Peptide-based biosensors for variant-specific detection of SARS-CoV-2 antibodies

Abstract

The pandemic has highlighted an urgent demand for reliable methods to track immunological responses against SARS-CoV-2, especially in vaccinated populations and recovered patients. In this study, we developed biosensors based on the immunodominant peptide P44 (sequence: TGKIADYNYKLPDDF), located in a mutation hotspot of the Spike protein's receptor-binding domain (RBD), to enable the ultrasensitive and specific detection of antibodies against SARS-CoV-2. Gold nanoparticles (AuNPs, ∼30 nm) were synthesized via the Turkevich method and functionalized with P44-WT (wild-type) and its mutated forms, P44-T (gamma) and P44-N (beta), using 4-mercaptobenzoic acid (MBA) as a stabilizer.
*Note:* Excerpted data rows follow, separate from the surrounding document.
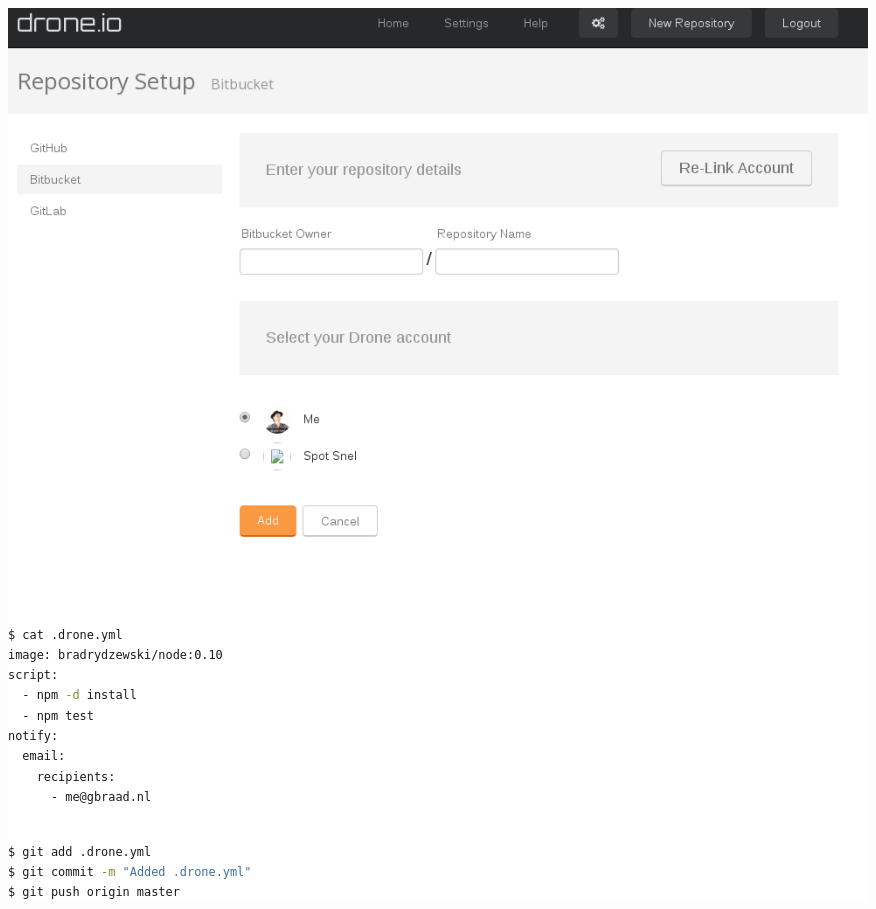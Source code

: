<img class="fill" src="./images/drone-add.png" alt="Drone add" />


```bash

$ cat .drone.yml
image: bradrydzewski/node:0.10
script:
  - npm -d install
  - npm test
notify:
  email:
    recipients:
      - me@gbraad.nl
```


```bash

$ git add .drone.yml
$ git commit -m "Added .drone.yml"
$ git push origin master
```

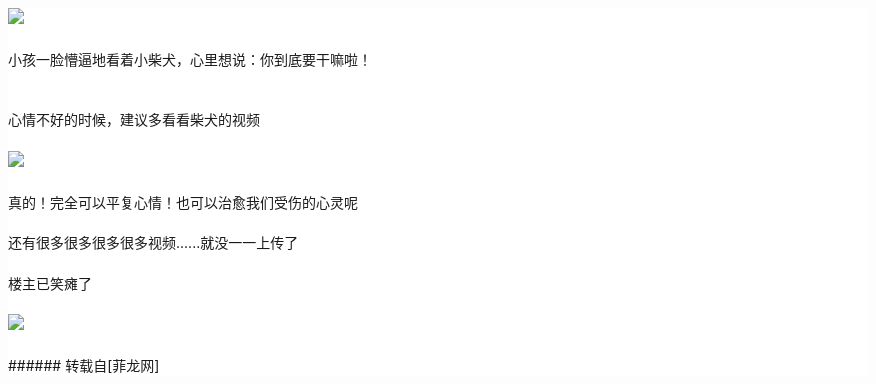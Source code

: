 <img aid="775084" class="zoom" data-cf-modified-689c94d564f9c39246612f89-="" file="data/attachment/forum/201802/27/150023tx860vv0ior4npsv.gif" id="aimg_775084" inpost="1" onclick="" onmouseover="" src="http://www.flw.ph/data/attachment/forum/201802/27/150023tx860vv0ior4npsv.gif" width="360" zoomfile="data/attachment/forum/201802/27/150023tx860vv0ior4npsv.gif"/>


<br/>
<br/>
小孩一脸懵逼地看着小柴犬，心里想说：你到底要干嘛啦！<br/>
<span id="flv_Hil"></span><script reload="1" type="689c94d564f9c39246612f89-text/javascript">$('flv_Hil').innerHTML=(mobileplayer() ? "<iframe height='375' width='500' src='http://www.youtube.com/embed/eC4HATJBF98' frameborder=0 allowfullscreen></iframe>" : AC_FL_RunContent('width', '500', 'height', '375', 'allowNetworking', 'internal', 'allowScriptAccess', 'never', 'src', 'http://www.youtube.com/v/eC4HATJBF98&hl=zh_CN&fs=1', 'quality', 'high', 'bgcolor', '#ffffff', 'wmode', 'transparent', 'allowfullscreen', 'true'));</script><br/>
<br/>
心情不好的时候，建议多看看柴犬的视频<br/>
<br/>

<img aid="775165" class="zoom" data-cf-modified-689c94d564f9c39246612f89-="" file="data/attachment/forum/201802/27/153940jh1ahu1rdrgiqqia.gif" id="aimg_775165" inpost="1" onclick="" onmouseover="" src="http://www.flw.ph/data/attachment/forum/201802/27/153940jh1ahu1rdrgiqqia.gif" width="240" zoomfile="data/attachment/forum/201802/27/153940jh1ahu1rdrgiqqia.gif"/>


<br/>
<br/>
真的！完全可以平复心情！也可以治愈我们受伤的心灵呢<br/>
<br/>
还有很多很多很多很多视频......就没一一上传了<br/>
<br/>
楼主已笑瘫了<br/>
<br/>

<img aid="775161" data-cf-modified-689c94d564f9c39246612f89-="" file="data/attachment/forum/201802/27/153806spwqma5pwkpkjewj.jpg.thumb.jpg" id="aimg_775161" inpost="1" onclick="" onmouseover="" src="http://www.flw.ph/data/attachment/forum/201802/27/153806spwqma5pwkpkjewj.jpg" style="cursor:pointer" zoomfile="data/attachment/forum/201802/27/153806spwqma5pwkpkjewj.jpg"/>


<br/>
<br/>
</div></font></td>
###### 转载自[菲龙网]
Functionalization was confirmed by UV-vis spectroscopy and dynamic light scattering (DLS), which revealed shifts in the plasmonic band and increases in the hydrodynamic radius. The optical biosensor, based on surface-enhanced Raman spectroscopy (SERS), analyzed convalescent and control sera (n = 104) using partial least squares discriminant analysis (PLS-DA), achieving 100% sensitivity and 76% specificity. Complementary electrochemical impedance spectroscopy (EIS) on glassy carbon electrodes corroborated the peptide–antibody interaction, yielding detection limits of 0.43, 4.85, and 8.04 ng mL⁻¹ for P44-WT, P44-T, and P44-N, respectively. The platform demonstrated high specificity in complex serum matrices and was unaffected by nonspecific biofouling. Our findings underscore the importance of peptide selection and optimization in enhancing biosensor performance and demonstrate the adaptability of this methodology for detecting emerging infectious diseases.